One of the biggest challenges of teaching during a building or campus closure is sustaining the lab components of classes. Since many labs require specific equipment, they are hard to reproduce outside of that physical space.
The following should be considered as you plan to address lab activities:
- Take part of the lab online: Many lab activities require students to become familiar with certain procedures, and only physical practice of those processes will do. In such cases, consider if there are other parts of the lab experience you could take online (for example, video demonstrations of techniques, online simulations, analysis of data, other pre- or post-lab work), and save the physical practice parts of the labs until or if access is restored. The semester might get disjointed by splitting up lab experiences, but it might get you through the current campus closure.
- Investigate virtual labs : Online resources and virtual tools might help replicate the experience of some labs (for example, virtual dissection, night sky apps, video demonstrations of labs, simulations). Those vary widely by discipline, but check with your textbook publisher, or sites such as MERLOT for materials that might help replace parts of your lab during an emergency.
- Provide raw data for analysis : In cases where the lab includes both collection of data and its analysis, consider showing how the data can be collected, and then provide some raw sets of data for students to analyse. This approach is not as comprehensive as having students collect and analyse their own data, but it might keep them engaged with parts of the lab experience during the closure.
- Explore alternate software access: Some labs require access to specialized software that students cannot install on their own computers. Your technical officers might be able to help set up alternate computer labs that have the software your students need.
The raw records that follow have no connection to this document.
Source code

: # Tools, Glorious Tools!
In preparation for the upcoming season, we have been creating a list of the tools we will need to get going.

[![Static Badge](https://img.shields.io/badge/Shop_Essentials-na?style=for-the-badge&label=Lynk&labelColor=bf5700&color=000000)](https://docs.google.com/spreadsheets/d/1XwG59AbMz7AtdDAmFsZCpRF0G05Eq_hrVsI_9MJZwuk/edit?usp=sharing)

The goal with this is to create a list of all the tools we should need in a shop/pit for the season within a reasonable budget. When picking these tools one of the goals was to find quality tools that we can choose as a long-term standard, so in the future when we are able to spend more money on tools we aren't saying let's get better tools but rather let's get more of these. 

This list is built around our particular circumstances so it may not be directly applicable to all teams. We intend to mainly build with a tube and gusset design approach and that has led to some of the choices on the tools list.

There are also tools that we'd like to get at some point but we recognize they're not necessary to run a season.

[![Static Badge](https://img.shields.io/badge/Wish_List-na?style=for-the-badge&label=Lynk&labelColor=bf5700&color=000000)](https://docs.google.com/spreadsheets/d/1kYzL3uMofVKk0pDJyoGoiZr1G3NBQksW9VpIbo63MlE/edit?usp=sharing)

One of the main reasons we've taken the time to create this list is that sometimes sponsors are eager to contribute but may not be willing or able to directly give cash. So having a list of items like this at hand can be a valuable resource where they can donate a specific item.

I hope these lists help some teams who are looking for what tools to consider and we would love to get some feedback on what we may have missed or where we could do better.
- Increase interaction in other ways: Sometimes labs are more about having time for direct student interaction, so consider other ways to replicate that level of contact if it is only your lab that is out of commission.
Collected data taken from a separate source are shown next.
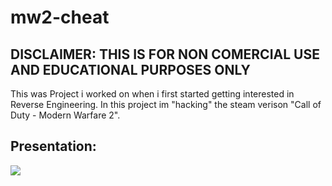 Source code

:# mw2-cheat
## DISCLAIMER: THIS IS FOR NON COMERCIAL USE AND EDUCATIONAL PURPOSES ONLY

This was Project i worked on when i first started getting interested in Reverse Engineering.
In this project im "hacking" the steam verison "Call of Duty - Modern Warfare 2".

## Presentation:
![](https://github.com/nschumac/mw2-cheat/blob/main/resources/iw4mp_iERX9GOjVn.gif)
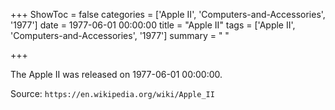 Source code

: +++
ShowToc = false
categories = ['Apple II', 'Computers-and-Accessories', '1977']
date = 1977-06-01 00:00:00
title = "Apple II"
tags = ['Apple II', 'Computers-and-Accessories', '1977']
summary = " "

+++

The Apple II was released on 1977-06-01 00:00:00.

Source: `https://en.wikipedia.org/wiki/Apple_II`


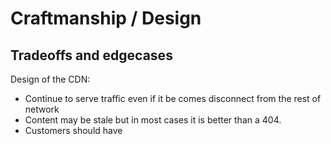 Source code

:# Craftmanship / Design

## Tradeoffs and edgecases

Design of the CDN:

* Continue to serve traffic even if it be comes disconnect from the rest of network
* Content may be stale but in most cases it is better than a 404.
* Customers should have
<!--stackedit_data:
eyJoaXN0b3J5IjpbNzI5MTc2NTYzXX0=
-->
The following may prove useful to;
- School of Science & Informatics staff:
- OnlineLabs.in aims to serve as a comprehensive, encyclopedic reference about online labs in a variety of subjects, particularly virtual laboratory simulations for science education. They currently feature resources in Chemistry, Physics and Biology and Mathematics to help learners identify free and commercial virtual science labs.
- The OpenScience Laboratory an online laboratory that brings interactive practical science to students anywhere and anytime the internet is available.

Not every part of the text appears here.